In 2004, the CTBUH published its Emergency Evacuation: Elevator Systems Guideline.[1] After the tragic events of 9/11, it was clear that it was time to enhance egress methodologies for high-rise buildings. This concise yet comprehensive booklet summarized the benefits to be attained from evacuation elevator systems, outlined three levels of protection and the related key design criteria. The guide also explored the considerations to be taken when designing egress elevators and mapped out the protocols for total, staged and fractional evacuation using elevators. The guide was well received, as the marketplace was looking for new ideas to enhance high-rise safety. This need has not changed.

In the U.S., this guideline was implemented by several regulatory organizations. The International Code Council (ICC) allowed voluntary use of automated self-evacuation through Occupant Evacuation Operation (OEO) in the International Building Code (IBC),[2] and the American Society of Mechanical Engineers updated the U.S. elevator code, ASME A17.1,[3] to include voluntary OEO. While it is a great achievement, the take-up of emergency egress elevators as a design concept has been very limited and not as widespread as one could have hoped.

This article will review the ongoing barriers to implementing voluntary egress elevators (VEEs) as part of the design solution for tall buildings and set out solutions for breaking down these barriers.

Key challenges and opportunities to improve VEE economics, using incentives in combination with the latest elevator control methodologies and smoke protection solutions and smoke-spread knowledge are explored. Global experts such as Liftinstituut, an authorized body for both the European and the North American market; Elevating Studio Pte. Ltd.; and Olsson Fire & Risk Ltd. joined forces in a study with the European elevator industry to explore how to solve these barriers for new and even existing buildings.


Emergency evacuations in buildings are often linked to fire first, since fires can have catastrophic effects on buildings and are prominent in the cases shown to us on the news. For example, the Grenfell Tower fire in London on June 14, 2017, caused the death of 71 people and injured more than 70 others. Often, catastrophic events act as catalysts for improvements in building safety systems.

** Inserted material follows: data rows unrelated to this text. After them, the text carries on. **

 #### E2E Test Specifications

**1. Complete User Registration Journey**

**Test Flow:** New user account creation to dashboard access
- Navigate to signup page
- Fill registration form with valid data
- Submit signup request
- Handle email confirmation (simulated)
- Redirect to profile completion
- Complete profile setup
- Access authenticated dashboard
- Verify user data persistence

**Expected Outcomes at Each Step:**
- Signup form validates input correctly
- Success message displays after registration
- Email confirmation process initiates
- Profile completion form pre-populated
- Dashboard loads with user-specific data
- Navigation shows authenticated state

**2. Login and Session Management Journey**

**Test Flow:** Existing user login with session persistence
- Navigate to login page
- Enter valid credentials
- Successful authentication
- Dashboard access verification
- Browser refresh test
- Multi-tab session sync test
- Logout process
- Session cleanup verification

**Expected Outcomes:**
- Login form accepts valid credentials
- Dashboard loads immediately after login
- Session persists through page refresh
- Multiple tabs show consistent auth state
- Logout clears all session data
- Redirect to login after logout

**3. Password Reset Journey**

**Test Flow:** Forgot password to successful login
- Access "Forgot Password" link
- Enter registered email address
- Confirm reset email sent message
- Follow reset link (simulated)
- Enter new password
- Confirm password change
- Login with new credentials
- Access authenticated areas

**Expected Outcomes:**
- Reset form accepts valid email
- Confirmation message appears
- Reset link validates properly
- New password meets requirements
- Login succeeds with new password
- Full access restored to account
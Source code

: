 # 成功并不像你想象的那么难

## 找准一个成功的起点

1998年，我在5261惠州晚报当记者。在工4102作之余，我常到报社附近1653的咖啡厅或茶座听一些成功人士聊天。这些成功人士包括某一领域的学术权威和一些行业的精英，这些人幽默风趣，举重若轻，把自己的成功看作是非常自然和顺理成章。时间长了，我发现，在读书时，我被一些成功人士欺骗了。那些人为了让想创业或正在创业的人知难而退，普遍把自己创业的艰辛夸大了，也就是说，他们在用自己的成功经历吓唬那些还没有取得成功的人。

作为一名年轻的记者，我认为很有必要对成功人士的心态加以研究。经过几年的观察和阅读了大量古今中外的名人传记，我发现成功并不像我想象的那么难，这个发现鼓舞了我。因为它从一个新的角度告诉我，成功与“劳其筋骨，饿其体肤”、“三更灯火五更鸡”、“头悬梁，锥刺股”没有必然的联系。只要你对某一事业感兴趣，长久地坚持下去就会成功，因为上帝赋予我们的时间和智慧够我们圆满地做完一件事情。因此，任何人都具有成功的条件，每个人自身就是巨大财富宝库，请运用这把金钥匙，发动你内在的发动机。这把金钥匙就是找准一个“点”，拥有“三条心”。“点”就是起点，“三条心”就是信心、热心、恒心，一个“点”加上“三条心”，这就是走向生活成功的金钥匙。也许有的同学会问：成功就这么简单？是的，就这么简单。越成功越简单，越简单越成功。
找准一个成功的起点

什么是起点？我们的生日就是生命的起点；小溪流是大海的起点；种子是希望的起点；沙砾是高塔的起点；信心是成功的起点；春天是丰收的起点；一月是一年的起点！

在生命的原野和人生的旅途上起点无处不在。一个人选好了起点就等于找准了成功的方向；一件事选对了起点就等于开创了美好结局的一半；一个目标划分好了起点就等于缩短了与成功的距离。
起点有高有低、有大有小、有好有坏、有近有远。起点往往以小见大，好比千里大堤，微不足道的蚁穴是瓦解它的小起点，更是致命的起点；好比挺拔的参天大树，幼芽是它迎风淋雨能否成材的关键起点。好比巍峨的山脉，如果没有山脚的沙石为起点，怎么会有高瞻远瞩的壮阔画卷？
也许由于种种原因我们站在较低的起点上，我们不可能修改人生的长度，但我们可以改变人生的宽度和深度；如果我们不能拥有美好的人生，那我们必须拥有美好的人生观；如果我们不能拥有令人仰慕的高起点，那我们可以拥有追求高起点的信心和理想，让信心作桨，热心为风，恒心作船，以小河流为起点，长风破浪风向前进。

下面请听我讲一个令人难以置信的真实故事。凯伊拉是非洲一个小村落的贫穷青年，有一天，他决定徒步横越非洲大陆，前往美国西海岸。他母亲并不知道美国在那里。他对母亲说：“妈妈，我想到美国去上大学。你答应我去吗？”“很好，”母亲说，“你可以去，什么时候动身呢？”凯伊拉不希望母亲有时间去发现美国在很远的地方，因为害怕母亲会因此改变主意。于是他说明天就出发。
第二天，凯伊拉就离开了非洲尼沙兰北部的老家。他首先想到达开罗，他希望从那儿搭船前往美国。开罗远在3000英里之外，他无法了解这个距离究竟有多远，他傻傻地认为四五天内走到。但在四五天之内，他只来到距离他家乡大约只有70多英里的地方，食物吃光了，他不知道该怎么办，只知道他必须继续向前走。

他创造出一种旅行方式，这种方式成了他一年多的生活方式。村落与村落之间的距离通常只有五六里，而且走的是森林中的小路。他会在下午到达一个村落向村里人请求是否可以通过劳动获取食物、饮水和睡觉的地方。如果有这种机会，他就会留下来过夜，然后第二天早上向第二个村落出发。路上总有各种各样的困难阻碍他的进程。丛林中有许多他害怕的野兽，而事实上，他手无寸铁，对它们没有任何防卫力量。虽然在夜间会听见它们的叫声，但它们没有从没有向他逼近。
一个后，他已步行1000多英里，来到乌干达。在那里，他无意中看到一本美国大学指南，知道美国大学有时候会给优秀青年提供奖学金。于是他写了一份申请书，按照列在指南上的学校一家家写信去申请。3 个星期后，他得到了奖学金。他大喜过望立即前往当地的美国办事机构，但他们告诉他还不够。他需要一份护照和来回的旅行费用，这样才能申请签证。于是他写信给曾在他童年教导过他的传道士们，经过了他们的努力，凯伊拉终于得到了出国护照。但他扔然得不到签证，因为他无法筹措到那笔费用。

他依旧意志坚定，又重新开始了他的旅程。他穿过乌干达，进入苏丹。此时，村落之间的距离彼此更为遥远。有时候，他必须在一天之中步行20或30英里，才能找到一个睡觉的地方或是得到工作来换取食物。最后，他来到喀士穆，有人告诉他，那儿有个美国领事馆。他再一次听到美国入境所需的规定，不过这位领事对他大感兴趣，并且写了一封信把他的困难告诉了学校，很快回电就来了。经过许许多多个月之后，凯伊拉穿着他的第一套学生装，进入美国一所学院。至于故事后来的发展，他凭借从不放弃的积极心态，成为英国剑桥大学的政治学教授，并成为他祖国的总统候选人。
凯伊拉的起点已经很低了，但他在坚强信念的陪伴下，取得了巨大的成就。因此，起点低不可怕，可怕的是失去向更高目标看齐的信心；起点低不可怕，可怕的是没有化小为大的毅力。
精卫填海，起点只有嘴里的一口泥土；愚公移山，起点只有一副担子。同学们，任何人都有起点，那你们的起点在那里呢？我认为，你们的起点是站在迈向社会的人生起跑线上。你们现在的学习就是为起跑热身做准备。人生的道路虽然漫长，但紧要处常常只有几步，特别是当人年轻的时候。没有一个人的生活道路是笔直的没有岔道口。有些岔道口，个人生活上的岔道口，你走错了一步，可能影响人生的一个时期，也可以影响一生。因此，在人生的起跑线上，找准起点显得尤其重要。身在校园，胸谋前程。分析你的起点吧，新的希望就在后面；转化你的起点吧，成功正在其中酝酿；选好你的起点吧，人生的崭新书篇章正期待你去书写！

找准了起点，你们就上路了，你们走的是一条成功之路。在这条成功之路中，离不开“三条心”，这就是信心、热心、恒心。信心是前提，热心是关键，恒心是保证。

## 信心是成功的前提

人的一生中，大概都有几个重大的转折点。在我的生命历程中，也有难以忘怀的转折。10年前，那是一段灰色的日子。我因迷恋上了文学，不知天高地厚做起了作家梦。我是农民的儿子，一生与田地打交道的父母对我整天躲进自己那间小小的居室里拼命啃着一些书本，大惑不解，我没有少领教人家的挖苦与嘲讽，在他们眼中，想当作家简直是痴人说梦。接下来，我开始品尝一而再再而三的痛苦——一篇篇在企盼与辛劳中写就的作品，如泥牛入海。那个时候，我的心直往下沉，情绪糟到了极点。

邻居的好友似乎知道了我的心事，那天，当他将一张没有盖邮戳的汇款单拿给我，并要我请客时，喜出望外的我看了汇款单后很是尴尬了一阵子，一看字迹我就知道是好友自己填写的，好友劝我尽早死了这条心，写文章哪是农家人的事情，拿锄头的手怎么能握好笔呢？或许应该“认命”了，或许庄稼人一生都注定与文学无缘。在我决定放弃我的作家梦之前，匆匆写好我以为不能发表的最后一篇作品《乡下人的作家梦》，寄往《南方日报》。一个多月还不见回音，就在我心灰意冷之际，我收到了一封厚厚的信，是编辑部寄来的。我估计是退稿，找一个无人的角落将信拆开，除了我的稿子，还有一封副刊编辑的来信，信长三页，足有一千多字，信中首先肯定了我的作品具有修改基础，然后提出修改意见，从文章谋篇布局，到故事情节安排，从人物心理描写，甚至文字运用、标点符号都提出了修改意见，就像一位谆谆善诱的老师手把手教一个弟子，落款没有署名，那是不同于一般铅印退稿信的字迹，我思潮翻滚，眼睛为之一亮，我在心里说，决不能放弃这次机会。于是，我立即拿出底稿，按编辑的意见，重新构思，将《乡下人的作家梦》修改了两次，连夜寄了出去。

The findings of the Emergency Evacuation: Elevator Systems Guideline were implemented in North America as OEO, the first voluntary evacuation code implemented globally. The fact that OEO has only been used in a limited number of cases and never really took off made us study what is restricting the use of voluntary evacuation systems and what could be done to make them more commonplace. This article presents the result of our findings, which we hope will be used as input for a revision of the Emergency Evacuation: Elevator Systems Guideline.

Emergency Evacuation Needs

Emergency evacuation is not only needed in fire cases; it is also applied in the following cases:

  • Power blackouts: large power blackouts like the NYC blackout in 1977 required the evacuation of buildings before the buildings’ emergency power systems would become ineffective.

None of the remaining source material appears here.